**TASK**
Every line below that holds the string "provides" must be copied.

[THE INPUT]

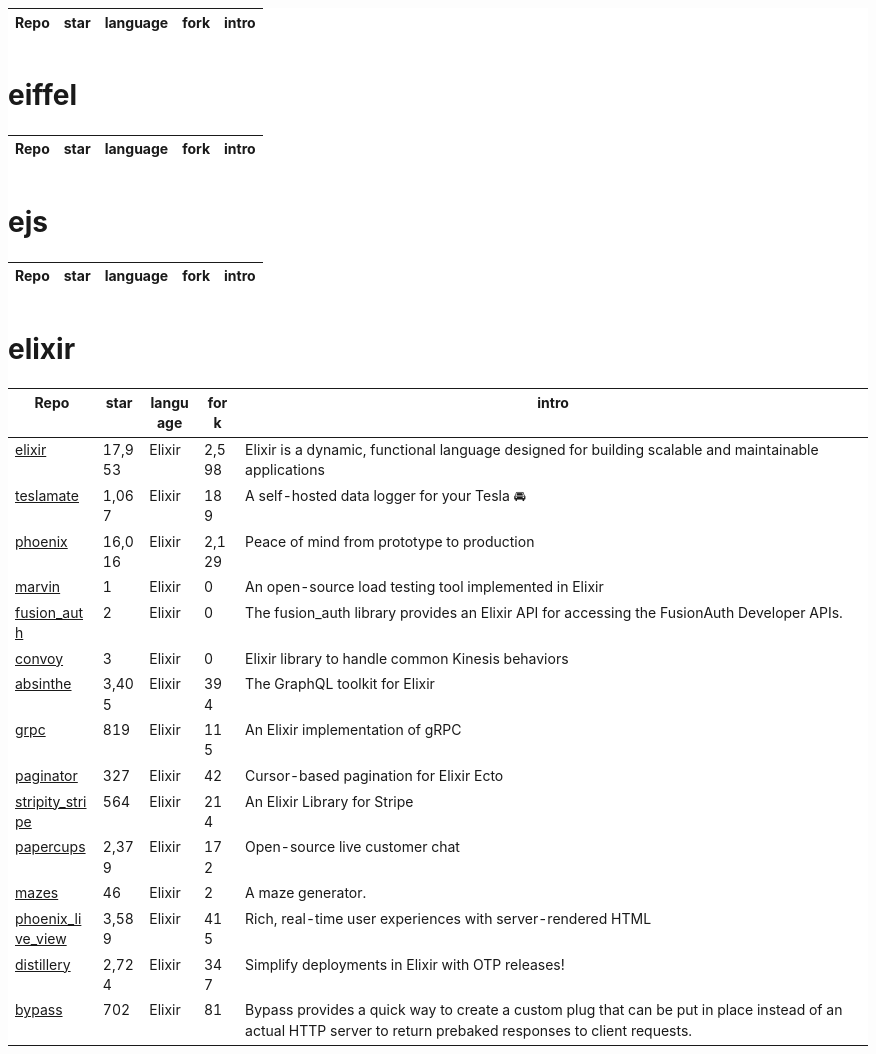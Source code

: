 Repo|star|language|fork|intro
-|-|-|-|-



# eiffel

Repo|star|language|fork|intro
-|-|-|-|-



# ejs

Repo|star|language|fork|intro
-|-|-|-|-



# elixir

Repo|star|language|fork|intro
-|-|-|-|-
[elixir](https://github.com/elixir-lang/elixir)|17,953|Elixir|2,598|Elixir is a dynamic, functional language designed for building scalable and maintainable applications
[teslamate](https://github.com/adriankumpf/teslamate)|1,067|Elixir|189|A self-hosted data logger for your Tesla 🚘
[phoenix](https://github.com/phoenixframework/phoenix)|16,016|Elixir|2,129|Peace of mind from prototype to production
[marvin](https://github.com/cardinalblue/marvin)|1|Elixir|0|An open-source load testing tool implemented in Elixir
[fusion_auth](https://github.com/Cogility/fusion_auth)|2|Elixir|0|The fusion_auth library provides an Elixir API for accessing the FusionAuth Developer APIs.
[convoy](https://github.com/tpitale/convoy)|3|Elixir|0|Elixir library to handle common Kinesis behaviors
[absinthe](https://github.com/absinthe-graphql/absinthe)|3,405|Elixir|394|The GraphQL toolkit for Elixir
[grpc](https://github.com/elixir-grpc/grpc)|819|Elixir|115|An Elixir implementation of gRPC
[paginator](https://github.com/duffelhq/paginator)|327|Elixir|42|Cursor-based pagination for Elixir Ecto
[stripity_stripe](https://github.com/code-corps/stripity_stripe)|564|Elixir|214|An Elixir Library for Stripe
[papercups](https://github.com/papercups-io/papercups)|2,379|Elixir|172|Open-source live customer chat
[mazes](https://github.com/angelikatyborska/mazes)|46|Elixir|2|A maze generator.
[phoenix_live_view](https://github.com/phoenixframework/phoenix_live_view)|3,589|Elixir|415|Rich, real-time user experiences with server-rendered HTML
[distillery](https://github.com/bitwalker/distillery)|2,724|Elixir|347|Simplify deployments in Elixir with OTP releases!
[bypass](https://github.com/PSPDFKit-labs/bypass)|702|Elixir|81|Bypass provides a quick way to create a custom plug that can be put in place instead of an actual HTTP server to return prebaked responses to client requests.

[/THE INPUT]
[THE INPUT]

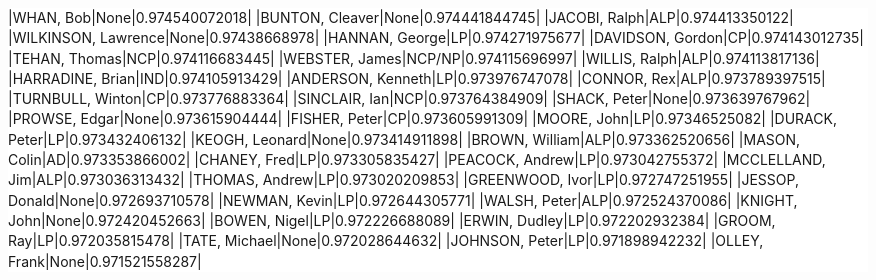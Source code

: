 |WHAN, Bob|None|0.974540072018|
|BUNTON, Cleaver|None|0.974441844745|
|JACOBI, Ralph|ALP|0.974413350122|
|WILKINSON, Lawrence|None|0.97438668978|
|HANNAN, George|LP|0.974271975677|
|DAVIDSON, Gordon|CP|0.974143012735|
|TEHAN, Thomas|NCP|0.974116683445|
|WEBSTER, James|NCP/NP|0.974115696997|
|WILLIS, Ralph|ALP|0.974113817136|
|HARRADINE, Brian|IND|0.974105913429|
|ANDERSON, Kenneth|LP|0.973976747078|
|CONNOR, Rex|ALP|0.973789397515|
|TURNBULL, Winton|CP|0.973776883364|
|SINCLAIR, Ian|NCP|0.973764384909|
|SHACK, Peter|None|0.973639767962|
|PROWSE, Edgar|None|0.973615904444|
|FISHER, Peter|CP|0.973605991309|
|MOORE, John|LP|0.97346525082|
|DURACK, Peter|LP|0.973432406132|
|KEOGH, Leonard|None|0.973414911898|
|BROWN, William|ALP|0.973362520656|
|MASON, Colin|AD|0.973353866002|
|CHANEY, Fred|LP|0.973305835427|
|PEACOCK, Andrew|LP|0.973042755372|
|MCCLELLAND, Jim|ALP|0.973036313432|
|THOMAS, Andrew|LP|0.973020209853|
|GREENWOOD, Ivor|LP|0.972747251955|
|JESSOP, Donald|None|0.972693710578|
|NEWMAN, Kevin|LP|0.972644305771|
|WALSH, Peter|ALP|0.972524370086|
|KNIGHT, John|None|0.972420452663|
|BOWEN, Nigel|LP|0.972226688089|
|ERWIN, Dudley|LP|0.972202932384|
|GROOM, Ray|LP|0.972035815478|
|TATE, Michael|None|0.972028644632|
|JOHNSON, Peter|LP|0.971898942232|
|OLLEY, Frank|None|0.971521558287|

[/THE INPUT]

**ANSWER BOX**
[fusion_auth](https://github.com/Cogility/fusion_auth)|2|Elixir|0|The fusion_auth library provides an Elixir API for accessing the FusionAuth Developer APIs.
[bypass](https://github.com/PSPDFKit-labs/bypass)|702|Elixir|81|Bypass provides a quick way to create a custom plug that can be put in place instead of an actual HTTP server to return prebaked responses to client requests.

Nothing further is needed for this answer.